TUGAS KHUSUS
TUGAS KHUSUS
METODE PEMBIAKAN BAKTERI
Membiakkan bakteri dapat dilakukan dengan berbagi cara, salah
satunya pengembangbiakan dalam media cawan petri. Pengembangbiakan
dalam cawan ini ada beberapa metode, yaitu:
Metode Cawan Gores ( Streak Plate)
Metode cawan gores cukup sulit bagi pemula, terutama mahasiswa
semester awal yang baru mengambil mata praktikum mikrobiologi.
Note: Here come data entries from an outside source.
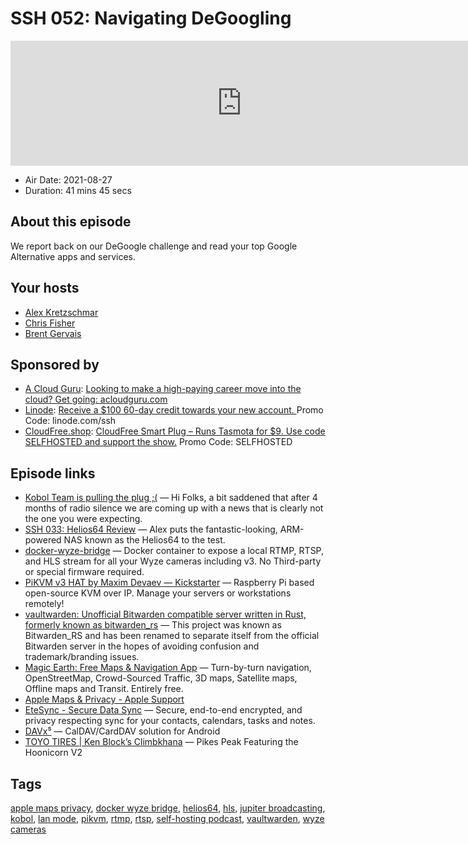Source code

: # SSH 052: Navigating DeGoogling

<iframe src="https://player.fireside.fm/v2/dUlrHQih+W4qhQsiU?theme=dark" width="740" height="200" frameborder="0" scrolling="no"></iframe>

* Air Date: 2021-08-27
* Duration: 41 mins 45 secs

## About this episode

We report back on our DeGoogle challenge and read your top Google Alternative apps and services.

## Your hosts
* [Alex Kretzschmar](https://selfhosted.show/hosts/alexktz)
* [Chris Fisher](https://selfhosted.show/hosts/chrislas)
* [Brent Gervais](https://selfhosted.show/guests/brentgervais)

## Sponsored by

  * [A Cloud Guru](https://acloudguru.com/): [Looking to make a high-paying career move into the cloud? Get going: acloudguru.com](https://acloudguru.com/)
  * [Linode](https://linode.com/ssh): [Receive a $100 60-day credit towards your new account. ](https://linode.com/ssh) Promo Code: linode.com/ssh
  * [CloudFree.shop](https://cloudfree.shop/): [CloudFree Smart Plug – Runs Tasmota for $9. Use code SELFHOSTED and support the show.](https://cloudfree.shop/) Promo Code: SELFHOSTED



## Episode links

  * [Kobol Team is pulling the plug ;(](https://blog.kobol.io/2021/08/25/we-are-pulling-the-plug/ "Kobol Team is pulling the plug ;\(") — Hi Folks, a bit saddened that after 4 months of radio silence we are coming up with a news that is clearly not the one you were expecting.
  * [SSH 033: Helios64 Review](https://notes.jupiterbroadcasting.com/self-hosted/2020/episode-033/ "SSH 033: Helios64 Review") — Alex puts the fantastic-looking, ARM-powered NAS known as the Helios64 to the test.
  * [docker-wyze-bridge](https://github.com/mrlt8/docker-wyze-bridge "docker-wyze-bridge") — Docker container to expose a local RTMP, RTSP, and HLS stream for all your Wyze cameras including v3. No Third-party or special firmware required.
  * [PiKVM v3 HAT by Maxim Devaev — Kickstarter](https://www.kickstarter.com/projects/mdevaev/pikvm-v3-hat?ref=user_menu "PiKVM v3 HAT by Maxim Devaev — Kickstarter") — Raspberry Pi based open-source KVM over IP. Manage your servers or workstations remotely! 
  * [vaultwarden: Unofficial Bitwarden compatible server written in Rust, formerly known as bitwarden_rs](https://github.com/dani-garcia/vaultwarden "vaultwarden: Unofficial Bitwarden compatible server written in Rust, formerly known as bitwarden_rs") — This project was known as Bitwarden_RS and has been renamed to separate itself from the official Bitwarden server in the hopes of avoiding confusion and trademark/branding issues. 
  * [Magic Earth: Free Maps & Navigation App](https://www.magicearth.com/ "Magic Earth: Free Maps & Navigation App") — Turn-by-turn navigation, OpenStreetMap, Crowd-Sourced Traffic, 3D maps, Satellite maps, Offline maps and Transit. Entirely free.
  * [Apple Maps & Privacy - Apple Support](https://support.apple.com/en-us/HT212039 "Apple Maps & Privacy - Apple Support")
  * [EteSync - Secure Data Sync](https://www.etesync.com/ "EteSync - Secure Data Sync") — Secure, end-to-end encrypted, and privacy respecting sync for your contacts, calendars, tasks and notes.
  * [DAVx⁵](https://www.davx5.com/ "DAVx⁵") — CalDAV/CardDAV solution for Android 
  * [TOYO TIRES | Ken Block’s Climbkhana](https://www.youtube.com/watch?v=Hg6L_7qLIEQ "TOYO TIRES | Ken Block’s Climbkhana") — Pikes Peak Featuring the Hoonicorn V2



## Tags

[apple maps privacy](https://selfhosted.show/tags/apple%20maps%20privacy), [docker wyze bridge](https://selfhosted.show/tags/docker%20wyze%20bridge), [helios64](https://selfhosted.show/tags/helios64), [hls](https://selfhosted.show/tags/hls), [jupiter broadcasting](https://selfhosted.show/tags/jupiter%20broadcasting), [kobol](https://selfhosted.show/tags/kobol), [lan mode](https://selfhosted.show/tags/lan%20mode), [pikvm](https://selfhosted.show/tags/pikvm), [rtmp](https://selfhosted.show/tags/rtmp), [rtsp](https://selfhosted.show/tags/rtsp), [self-hosting podcast](https://selfhosted.show/tags/self-hosting%20podcast), [vaultwarden](https://selfhosted.show/tags/vaultwarden), [wyze cameras](https://selfhosted.show/tags/wyze%20cameras)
Kesulitan dari metode ini, yaitu proses penggoresan yang cukup lama
dan sulit, sehingga memudahkan terjadinya kontaminasi dan
kegagalan. Prinsip metode ini, yaitu mendapatkan koloni yang
benar-benar terpisah dari koloni yang lain, sehingga mempermudah
proses isolasi.
Cara ini dilakukan dengan membagi cawan petri menjadi 3-4
bagian. Ose steril yang telah disiapkan dilekatkan pada sumber
isolat, kemudian menggoreskan ose tersebut pada cawan berisi media
steril. Goresan dapat dilakukan 3-4 kali membentuk garis horisontal
di satu sisi cawan. Ose disterilkan lagi dengan api bunsen, setelah
kering ose tersebut digunakan untuk menggores goresan sebelumnya
pada sisi cawan kedua. Langkah ini dilanjutkan hingga keempat sisi
cawan tergores.Pada metode ini, goresan di sisi pertama diharapkan
koloni tumbuh padat dan berhimpitan, sedangkan pada goresan sisi
kedua, koloni mulai tampak jarang dan begitu pula selanjutnya,
sehingga didapatkan koloni yang tampak tumbuh terpisah dengan
koloni lain. Seluruh tahap hendaknya dilakukan secara aseptik agar
tak terjadi kontaminasi.
Metoda ini mempunyai dua keuntungan, yaitu menghemat bahan dan
waktu. Namun untuk memperoleh hasil yang baik diperlukan
ketrampilan yang memadai yang biasanya diperoleh dari pengalaman.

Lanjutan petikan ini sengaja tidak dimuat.